"Nightrain" found Guns N' Roses celebrating their rotgut wine of choice as a hustling, unsigned, flat-broke garage band. In the end, it helped get them the deal that made drinking dirt-cheap Night Train Express a thing of the past.

Tom Zutaut, an up-and-coming 25-year-old A&R man for Geffen Records, reportedly told friends he had to hear only two songs before he decided to sign Guns N' Roses: "Welcome to the Jungle" and "Nightrain."

Back then, the band was living communally in a rehearsal space. They would spend the nights in between gigs furiously stapling up flyers for their next show, then indulging in high-content, low-price booze.

"The first time I discovered Night Train wine was on one of these epic nocturnal flyering campaigns – which were best accomplished while drinking from a brown paper bag," Duff McKagan recalled in his autobiography, It's So Easy and Other Lies. "Afterward, I was happy to find that the liquor store around the corner from our storage space stocked it. At $1.29 a bottle, Night Train instantly became a band staple. We started piecing together the song 'Nightrain' a week later while rehearsing before another flyer-posting outing."

Slash and Izzy Stradlin came up with the original idea, but when a presumably hungover Slash felt too ill the next day to continue work on "Nightrain," Stradlin paired with McKagan to build off a craggy, utterly characteristic opening riff. "Izzy had this thing where he'd play, like, half the notes," McKagan told Rolling Stone. "It was cool.

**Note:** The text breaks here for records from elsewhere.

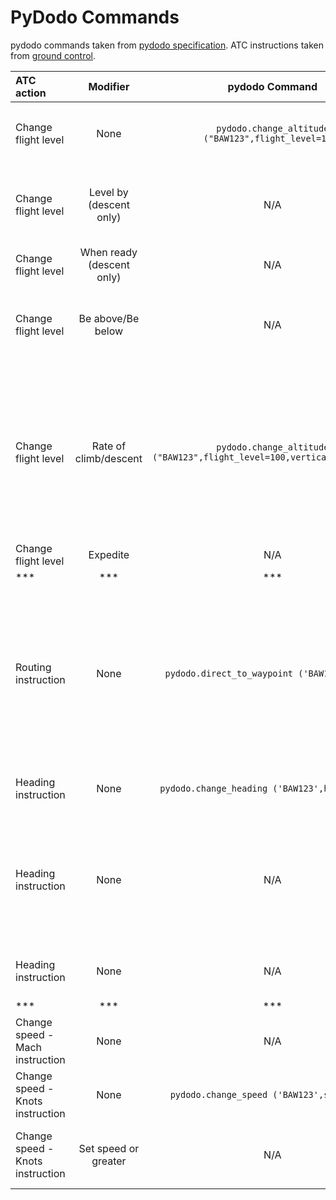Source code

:# PyDodo Commands

pydodo commands taken from [pydodo specification](https://github.com/alan-turing-institute/dodo/blob/master/Specification.md). ATC instructions taken from [ground control](https://github.com/project-bluebird/ground-control/blob/main/other/ATC-instructions.md).

| ATC action | Modifier | pydodo Command | Example | Notes
| :--| :--: | :--: | :-- | :-- |
| Change flight level | None | `pydodo.change_altitude ("BAW123",flight_level=100)` | BAW123 descend FL100 | Use `flight_level` argument, not the `altitude` argument |
| Change flight level | Level by (descent only) | N/A | "BAW123 descend FL100 level by OCK" | ATC document suggests to use unmodified commands in first instance |
| Change flight level | When ready (descent only) | N/A |  | |
| Change flight level | Be above/Be below | N/A | "BAW123 descend FL100, be FL120 or below at OCK" | |
| Change flight level | Rate of climb/descent| `pydodo.change_altitude ("BAW123",flight_level=100,vertical_speed=1500)`  | "BAW123 descend FL100, rate of descent 1500 feet per minute or greater" |Optional `vertical_speed` argument is documented but has not been demonstrated to work. Cannot confirm units are in feet/minute - cannot specify "or greater"|
| Change flight level | Expedite | N/A |  | |
| *** | *** | *** | *** | *** |
| Routing instruction | None | `pydodo.direct_to_waypoint ('BAW123','DVR')` | "BAW123 route direct to DVR" | Waypoint must be specified in the aircraft's `list_route`. Unsure if this is currently functional as `list_route` does not update to reflect specified waypoint as next waypoint |
| Heading instruction | None | `pydodo.change_heading ('BAW123',heading=125)` | "BAW123 fly heading 125°"| Point the aircraft in a specified direction. |
| Heading instruction | None | N/A | "BAW123 turn left/right 10°"| Heading instruction given as relative heading to aircraft once it's on a straight portion of the route |
| Heading instruction | None | N/A | "BAW123 continue present heading" |  |
| *** | *** | *** | *** | *** |
| Change speed - Mach instruction | None | N/A |  | Used for flight levels typically > 250 |
| Change speed - Knots instruction | None | `pydodo.change_speed ('BAW123',speed=220)` | "BAW123, fly speed 220 knots" | Used for flight levels typically < 250 |
| Change speed - Knots instruction | Set speed or greater | N/A | "BAW123, fly speed 250 knots or greater" |  |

It was his style. Slash and I would have to figure out what he meant to play."

Axl Rose sets a dingy scene featuring intoxicants, pimps and illicit pleasures along the strip, then Stradlin brilliantly trades phrases with Slash as they race toward the song's end. Steven Adler completes things with a Will Ferrell-level cowbell performance. The result – and it's no easy feat – is one of the most propulsive songs on their career-making 1987 debut album, Appetite for Destruction.

"That song has a rhythm to it in the verses that from the start always made me go crazy," Slash wrote in his autobiography, Slash. "When we had our huge stage later on, I’d run the length of it, jump off the amplifiers and lose it every single time we played it." Adler felt the same, adding later that "so much adrenaline rushes through me when I play that."

Legend has it that the song finally came together as the band drunkenly wandered home after another performance on the Sunset Strip. (Rose even reportedly recommended Night Train Express, rather than Thunderbird, another notorious bum wine, from the stage.) That sense of brotherly camaraderie gave the band an ironclad sense of what "Nightrain" should be.

Prospective producer Paul Stanley, for instance, was reportedly rejected after he suggested that Guns N' Roses add another hook to the song's chorus. (Rose apparently never spoke to the Kiss star again.) According to Watch You Bleed: The Saga of Guns N' Roses, Rose had Jeff Fenster fly out to New York to painstakingly re-record a harmonica part, long after their initial sessions for Appetite for Destruction were over.

Of course, that didn't mean Guns N' Roses still couldn't have fun with it.

Stradlin ended up taking over the vocals for "Nightrain" during an Oct. 23, 1986, opening gig with Alice Cooper, after Rose arrived late to the Arlington Theater in Santa Barbara, Calif., and was turned away. At first, Slash actually asked someone in the audience to come onstage and fill in. When no one did, Stradlin was left to sing, and he hilariously altered the lyrics – changing "rattlesnake suitcase" to "elephant dick under my arms."